REQUIRED WORK:
Starting at the line that has "For completeness I'll" and stopping after the line that has "Finally, I'd like", reproduce the listing below exactly; omit everything else.

::::::

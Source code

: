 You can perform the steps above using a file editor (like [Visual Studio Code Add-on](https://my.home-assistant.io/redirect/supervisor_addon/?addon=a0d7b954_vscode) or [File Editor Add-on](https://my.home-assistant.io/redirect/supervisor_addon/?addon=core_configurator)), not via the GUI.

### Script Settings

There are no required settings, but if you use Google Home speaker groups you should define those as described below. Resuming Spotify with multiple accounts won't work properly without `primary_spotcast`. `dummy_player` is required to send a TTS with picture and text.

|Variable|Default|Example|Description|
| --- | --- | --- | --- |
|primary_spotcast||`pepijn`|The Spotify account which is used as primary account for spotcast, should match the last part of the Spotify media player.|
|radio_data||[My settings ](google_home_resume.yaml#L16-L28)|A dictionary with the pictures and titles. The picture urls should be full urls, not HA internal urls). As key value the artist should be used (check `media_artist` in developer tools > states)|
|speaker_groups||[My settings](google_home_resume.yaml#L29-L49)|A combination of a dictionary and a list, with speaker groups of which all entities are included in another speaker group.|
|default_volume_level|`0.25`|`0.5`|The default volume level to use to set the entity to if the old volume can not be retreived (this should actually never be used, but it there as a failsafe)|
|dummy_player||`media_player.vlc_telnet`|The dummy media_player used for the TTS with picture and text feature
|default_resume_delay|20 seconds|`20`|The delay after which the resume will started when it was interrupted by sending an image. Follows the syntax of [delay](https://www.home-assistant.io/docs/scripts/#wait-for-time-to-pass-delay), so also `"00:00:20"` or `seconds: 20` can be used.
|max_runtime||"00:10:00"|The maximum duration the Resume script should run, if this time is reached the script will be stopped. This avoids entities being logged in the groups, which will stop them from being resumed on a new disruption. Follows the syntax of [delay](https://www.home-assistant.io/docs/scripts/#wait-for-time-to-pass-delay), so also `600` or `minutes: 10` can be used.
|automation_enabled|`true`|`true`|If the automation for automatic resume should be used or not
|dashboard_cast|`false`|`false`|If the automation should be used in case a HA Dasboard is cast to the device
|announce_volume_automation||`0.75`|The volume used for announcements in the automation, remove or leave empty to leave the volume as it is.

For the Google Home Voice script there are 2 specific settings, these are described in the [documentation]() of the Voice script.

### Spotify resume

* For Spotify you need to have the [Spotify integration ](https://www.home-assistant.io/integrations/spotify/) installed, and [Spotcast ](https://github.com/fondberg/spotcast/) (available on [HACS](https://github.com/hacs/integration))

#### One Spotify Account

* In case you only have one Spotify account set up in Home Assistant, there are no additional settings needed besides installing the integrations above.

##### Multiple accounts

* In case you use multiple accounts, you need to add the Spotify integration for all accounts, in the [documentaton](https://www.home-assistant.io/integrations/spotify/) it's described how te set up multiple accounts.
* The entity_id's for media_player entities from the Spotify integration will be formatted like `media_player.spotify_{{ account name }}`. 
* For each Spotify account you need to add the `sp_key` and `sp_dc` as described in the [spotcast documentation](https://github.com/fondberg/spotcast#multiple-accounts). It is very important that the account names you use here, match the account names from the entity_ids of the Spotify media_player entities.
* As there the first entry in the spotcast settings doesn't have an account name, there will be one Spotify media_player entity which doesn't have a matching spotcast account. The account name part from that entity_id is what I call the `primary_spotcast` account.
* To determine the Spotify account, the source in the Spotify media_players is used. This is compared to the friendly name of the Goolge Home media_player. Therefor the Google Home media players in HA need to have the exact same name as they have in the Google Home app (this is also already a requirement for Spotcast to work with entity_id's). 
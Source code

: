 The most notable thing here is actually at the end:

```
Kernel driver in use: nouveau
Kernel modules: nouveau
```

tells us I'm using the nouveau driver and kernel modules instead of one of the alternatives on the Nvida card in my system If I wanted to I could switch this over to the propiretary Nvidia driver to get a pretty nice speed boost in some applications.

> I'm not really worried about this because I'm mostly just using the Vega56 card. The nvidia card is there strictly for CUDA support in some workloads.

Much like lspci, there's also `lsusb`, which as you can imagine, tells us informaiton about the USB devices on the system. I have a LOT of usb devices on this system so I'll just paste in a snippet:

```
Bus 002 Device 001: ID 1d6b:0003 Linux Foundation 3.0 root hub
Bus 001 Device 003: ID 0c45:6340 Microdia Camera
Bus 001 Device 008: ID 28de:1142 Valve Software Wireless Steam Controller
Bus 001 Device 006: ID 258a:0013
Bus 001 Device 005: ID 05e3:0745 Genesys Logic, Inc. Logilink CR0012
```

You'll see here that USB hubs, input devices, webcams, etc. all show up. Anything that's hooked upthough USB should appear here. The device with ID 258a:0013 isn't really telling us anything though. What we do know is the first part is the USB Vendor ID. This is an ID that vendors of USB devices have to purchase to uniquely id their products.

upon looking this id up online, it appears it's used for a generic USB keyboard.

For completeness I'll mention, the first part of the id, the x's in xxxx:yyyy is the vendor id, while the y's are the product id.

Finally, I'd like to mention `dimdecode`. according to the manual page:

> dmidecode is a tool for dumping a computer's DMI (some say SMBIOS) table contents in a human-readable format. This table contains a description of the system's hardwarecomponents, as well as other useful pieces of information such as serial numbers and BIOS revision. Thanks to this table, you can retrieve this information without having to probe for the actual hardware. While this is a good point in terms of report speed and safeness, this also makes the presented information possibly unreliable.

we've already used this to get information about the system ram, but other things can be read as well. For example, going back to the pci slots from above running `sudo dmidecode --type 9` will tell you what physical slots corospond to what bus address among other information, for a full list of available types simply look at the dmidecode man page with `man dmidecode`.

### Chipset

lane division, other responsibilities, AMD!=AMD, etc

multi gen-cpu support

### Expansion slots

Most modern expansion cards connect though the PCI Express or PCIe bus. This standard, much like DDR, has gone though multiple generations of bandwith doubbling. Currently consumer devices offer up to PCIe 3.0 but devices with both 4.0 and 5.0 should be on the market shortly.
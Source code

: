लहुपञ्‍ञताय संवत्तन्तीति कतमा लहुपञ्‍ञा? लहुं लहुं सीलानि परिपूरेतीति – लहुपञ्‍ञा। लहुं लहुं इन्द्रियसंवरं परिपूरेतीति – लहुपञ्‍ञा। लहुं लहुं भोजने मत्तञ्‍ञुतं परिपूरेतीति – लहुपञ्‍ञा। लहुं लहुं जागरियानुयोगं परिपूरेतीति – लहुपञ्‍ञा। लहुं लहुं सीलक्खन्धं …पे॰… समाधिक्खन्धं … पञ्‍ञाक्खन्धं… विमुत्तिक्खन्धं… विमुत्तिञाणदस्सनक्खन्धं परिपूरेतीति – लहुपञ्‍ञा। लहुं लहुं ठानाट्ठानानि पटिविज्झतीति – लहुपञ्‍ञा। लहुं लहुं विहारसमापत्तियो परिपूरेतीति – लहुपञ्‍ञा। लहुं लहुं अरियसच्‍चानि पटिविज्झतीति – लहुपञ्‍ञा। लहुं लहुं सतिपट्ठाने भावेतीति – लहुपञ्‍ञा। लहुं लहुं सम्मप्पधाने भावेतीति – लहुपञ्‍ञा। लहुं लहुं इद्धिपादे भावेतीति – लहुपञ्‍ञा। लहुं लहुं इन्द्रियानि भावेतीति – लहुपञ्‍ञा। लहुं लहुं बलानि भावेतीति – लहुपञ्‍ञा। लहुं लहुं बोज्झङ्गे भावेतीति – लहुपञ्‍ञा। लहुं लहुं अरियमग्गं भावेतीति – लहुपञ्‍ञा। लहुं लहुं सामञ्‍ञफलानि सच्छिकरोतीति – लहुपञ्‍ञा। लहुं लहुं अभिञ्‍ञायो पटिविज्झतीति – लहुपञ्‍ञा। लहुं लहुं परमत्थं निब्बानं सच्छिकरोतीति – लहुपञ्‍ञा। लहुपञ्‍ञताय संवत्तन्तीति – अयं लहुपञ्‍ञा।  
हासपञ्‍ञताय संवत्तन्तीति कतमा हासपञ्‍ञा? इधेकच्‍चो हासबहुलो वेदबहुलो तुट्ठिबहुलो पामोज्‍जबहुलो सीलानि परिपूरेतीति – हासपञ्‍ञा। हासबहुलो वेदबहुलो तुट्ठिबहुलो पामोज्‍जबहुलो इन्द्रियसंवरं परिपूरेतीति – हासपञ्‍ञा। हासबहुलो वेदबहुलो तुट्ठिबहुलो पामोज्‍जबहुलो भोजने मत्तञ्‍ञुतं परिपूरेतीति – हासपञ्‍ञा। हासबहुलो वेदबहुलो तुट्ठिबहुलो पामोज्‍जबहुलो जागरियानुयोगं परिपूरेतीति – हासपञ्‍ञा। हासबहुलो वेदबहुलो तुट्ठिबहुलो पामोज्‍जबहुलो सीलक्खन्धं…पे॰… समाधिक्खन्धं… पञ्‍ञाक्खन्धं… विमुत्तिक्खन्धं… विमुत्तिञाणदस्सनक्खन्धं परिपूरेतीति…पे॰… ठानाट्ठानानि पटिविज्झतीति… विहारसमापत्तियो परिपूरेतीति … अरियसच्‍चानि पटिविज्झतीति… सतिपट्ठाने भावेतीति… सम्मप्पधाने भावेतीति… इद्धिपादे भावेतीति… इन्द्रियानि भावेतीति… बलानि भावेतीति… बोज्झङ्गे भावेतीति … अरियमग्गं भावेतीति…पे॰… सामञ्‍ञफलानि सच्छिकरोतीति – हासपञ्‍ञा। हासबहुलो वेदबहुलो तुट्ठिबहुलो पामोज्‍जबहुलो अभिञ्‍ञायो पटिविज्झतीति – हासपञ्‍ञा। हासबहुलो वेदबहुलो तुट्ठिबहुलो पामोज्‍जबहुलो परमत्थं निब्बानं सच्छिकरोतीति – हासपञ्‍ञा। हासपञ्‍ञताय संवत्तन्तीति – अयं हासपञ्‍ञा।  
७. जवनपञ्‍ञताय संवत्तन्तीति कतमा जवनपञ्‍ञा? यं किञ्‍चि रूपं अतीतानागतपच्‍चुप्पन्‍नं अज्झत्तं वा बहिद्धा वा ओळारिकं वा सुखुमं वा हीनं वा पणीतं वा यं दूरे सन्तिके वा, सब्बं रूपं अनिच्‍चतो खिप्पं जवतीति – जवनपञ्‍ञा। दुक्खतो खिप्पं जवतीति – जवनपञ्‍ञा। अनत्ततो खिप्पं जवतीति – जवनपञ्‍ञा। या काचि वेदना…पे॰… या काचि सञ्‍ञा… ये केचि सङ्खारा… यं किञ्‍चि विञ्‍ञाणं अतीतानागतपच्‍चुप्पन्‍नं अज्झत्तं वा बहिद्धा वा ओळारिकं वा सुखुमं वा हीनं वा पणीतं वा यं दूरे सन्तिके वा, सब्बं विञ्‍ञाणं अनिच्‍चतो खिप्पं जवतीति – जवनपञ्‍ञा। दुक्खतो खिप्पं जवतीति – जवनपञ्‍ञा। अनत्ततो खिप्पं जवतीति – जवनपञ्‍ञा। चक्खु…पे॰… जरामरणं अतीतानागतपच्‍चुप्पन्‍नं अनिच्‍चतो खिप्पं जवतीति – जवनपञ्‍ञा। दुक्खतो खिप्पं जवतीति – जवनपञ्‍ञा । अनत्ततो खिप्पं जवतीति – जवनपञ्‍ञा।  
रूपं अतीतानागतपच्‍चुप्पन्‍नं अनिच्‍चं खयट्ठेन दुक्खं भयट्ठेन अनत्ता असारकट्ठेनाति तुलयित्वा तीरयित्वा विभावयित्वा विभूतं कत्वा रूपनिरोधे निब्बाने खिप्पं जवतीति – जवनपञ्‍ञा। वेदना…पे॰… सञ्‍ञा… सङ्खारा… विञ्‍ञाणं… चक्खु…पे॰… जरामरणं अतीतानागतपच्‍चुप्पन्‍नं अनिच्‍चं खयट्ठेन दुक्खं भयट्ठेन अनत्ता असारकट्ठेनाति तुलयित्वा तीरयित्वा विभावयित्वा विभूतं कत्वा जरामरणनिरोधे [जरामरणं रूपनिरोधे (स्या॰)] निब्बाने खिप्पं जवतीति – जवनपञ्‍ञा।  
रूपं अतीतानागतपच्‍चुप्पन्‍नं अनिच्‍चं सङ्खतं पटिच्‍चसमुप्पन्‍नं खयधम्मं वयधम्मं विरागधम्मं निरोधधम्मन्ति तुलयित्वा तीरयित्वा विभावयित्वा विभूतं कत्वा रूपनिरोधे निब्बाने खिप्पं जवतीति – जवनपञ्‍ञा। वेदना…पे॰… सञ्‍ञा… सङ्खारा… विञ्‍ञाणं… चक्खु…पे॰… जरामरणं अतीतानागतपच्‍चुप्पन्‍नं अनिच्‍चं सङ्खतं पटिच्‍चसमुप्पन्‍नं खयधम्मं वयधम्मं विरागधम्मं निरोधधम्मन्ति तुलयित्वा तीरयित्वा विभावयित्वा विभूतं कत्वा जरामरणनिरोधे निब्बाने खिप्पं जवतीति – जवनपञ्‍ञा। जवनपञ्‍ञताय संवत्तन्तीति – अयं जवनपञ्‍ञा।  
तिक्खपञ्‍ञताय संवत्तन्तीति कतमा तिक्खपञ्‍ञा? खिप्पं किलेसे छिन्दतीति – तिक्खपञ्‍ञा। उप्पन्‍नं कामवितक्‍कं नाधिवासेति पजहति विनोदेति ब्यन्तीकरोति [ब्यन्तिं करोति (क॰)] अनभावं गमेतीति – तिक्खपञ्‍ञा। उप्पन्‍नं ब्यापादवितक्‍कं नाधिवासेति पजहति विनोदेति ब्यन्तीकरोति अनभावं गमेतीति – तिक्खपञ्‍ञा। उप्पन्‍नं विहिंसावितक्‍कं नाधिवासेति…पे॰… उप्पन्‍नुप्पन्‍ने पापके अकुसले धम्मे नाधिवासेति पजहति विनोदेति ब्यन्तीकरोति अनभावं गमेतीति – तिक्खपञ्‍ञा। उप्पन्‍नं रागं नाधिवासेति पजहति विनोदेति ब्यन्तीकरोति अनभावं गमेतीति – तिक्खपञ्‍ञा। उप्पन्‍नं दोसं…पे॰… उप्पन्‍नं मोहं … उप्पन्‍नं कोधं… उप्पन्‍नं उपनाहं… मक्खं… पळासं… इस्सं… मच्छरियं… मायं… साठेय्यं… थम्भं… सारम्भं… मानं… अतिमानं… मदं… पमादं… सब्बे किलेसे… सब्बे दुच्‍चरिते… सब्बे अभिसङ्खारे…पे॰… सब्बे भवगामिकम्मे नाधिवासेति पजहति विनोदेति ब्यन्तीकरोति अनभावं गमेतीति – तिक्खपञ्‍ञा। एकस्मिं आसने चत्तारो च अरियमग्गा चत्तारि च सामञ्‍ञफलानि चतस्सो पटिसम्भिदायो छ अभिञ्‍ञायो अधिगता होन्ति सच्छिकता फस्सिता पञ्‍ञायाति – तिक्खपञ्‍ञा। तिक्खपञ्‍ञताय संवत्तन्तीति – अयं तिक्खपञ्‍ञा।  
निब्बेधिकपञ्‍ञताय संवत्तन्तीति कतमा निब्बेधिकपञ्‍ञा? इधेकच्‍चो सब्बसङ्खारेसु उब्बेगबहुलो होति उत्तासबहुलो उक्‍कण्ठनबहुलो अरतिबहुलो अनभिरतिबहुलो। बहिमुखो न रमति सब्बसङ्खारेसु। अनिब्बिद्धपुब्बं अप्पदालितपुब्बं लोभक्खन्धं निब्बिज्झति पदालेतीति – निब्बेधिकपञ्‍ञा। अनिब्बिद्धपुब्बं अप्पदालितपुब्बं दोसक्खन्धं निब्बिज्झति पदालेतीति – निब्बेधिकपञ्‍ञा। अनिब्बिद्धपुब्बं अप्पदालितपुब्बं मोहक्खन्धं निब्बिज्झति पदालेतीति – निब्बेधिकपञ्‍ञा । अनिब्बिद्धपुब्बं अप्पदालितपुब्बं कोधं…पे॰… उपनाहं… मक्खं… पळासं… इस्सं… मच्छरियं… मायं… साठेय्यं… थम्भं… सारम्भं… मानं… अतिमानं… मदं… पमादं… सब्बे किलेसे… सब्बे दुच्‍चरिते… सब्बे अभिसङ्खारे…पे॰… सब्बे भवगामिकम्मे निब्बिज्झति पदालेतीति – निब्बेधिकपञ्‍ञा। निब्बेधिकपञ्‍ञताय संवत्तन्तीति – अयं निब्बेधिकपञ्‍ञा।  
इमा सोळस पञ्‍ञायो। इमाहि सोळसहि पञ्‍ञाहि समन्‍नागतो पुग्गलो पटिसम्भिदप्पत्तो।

::::::

ANSWER BOX:
For completeness I'll mention, the first part of the id, the x's in xxxx:yyyy is the vendor id, while the y's are the product id.

Finally, I'd like to mention `dimdecode`. according to the manual page:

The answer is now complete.